Wednesday, 26 January 2011

Dressed to kill

Ever since Elvis took to the stage with his low slung guitar and quiff and the Beatles shaved theirs off in favour of mop tops and collarless suits, the budding rock wannabie has struggled to find the right image that would define them as an artiste or as a band.

Some of the images have become iconic (The sex Pistols safety pins and ripped t-shirts, The Jam’s mod suits, The Beatles Sergeant Pepper look) others have been installed into the hall of fame as a downright embarrassment and remembered in terms of parody and humour (Zig Zig Sputnic, the whole of Katchagoogoo, and anything worn by Boy George).

Get it wrong and you could well find yourself being remembered less for your hit singles and more for the ridiculous hair styles that you and your friends sported on Top of the Pops back in the 80’s (ask Nic Beggs and Limahl)

The trouble is, every musician realises very early on that if you want to make a good first impression then it best not to amble onto the stage in your pyjamas (unless of course you are the keyboard player for the Boomtown Rats).

You have got to make an effort in order to visually define what kind of band, artiste or singer you are.

If a band wanders onto stage wearing ripped jeans, t-shirts, a cut off denim jacket with “Satan’s very own rock band” emblazoned on the back and hair that almost touches their knees, it is unlikely that they are going to be an experimental jazz outfit or the Bath City All Male Voice Gospel Singers.

Again if the singer saunters on to stage in a sharp suit with teeth to match and patent leather shoes, the entire ensemble dripping with smarm, then it is highly unlikely (although not impossible) that the band will then subsequently launch into a death mental onslaught of ‘Bring your daughters to the slaughter’.

Nine times out of ten what you see is normally what you get.

This has been something I have personally taken seriously, often much to the amusement of my band mates.

In Amaziah I experimented with a variety of looks in order to try and get away from the traditional ‘metal’ look and lent more towards the emerging New Wave flavour.

However; there are photos of me in a huge white sports blazer (formally belonging to my father in the 70’s) and huge aviator sun glasses. Not a great look for sure.

In the end, inspired by Sting from The Police I settled on a bright Green jump suit that I had purchased from Bony Maroneys a second hand clothes shop in Bristol frequented mainly by punks.

Nobody appeared to find this look funny and so I stuck with it.

The only draw back was that I only had one of said piece of clothing so as you can imagine by the time I had reached the end of say a two month tour of Europe the jump suit was capable of getting in to the truck on its own at the end of a night. If I had tried to fold it, it would have been in serious danger of snapping and it smelt worse than a pair of trousers after the hundred year war.

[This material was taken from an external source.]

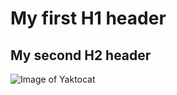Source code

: # My first H1 header
## My second H2 header
![Image of Yaktocat](https://octodex.github.com/images/yaktocat.png)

The jump suit went to a good home in the end and was eventually used as a maternity outfit for my wife who was expecting our current guitarist Aaron. She has always been slim so you can imagine that back in the day I was Rock God in physical stature as opposed to now having more in common with Buster Blood Vessel from Bad Manners.

That was probably my one and only successful stab at a dress code as since then I have tended to be at odds with my band mates when it came to a corporate band image, or at the very least I have generally got it horribly wrong.

Mind you it can be a real indication of where the band is at.

In the original incarnation of Mudheads Monkey the band took to the festival stage in our rock finest, I was wearing doc martins, tight torn jeans, baggy shirt, funky waist coat and a bandana around my throat…….a bit of a rock folk troubadour look if you like.

Bassin was decked all in denim and sporting cool shades (being inspired by Bruce Springsteen and that blue collar poet look), Matt had a bit of an early skater boy thing going on. The drummer Mark, well he wore a knitted pullover.

Nothing states “I really have had enough of this” better than a pullover purchased from Marks and Sparks.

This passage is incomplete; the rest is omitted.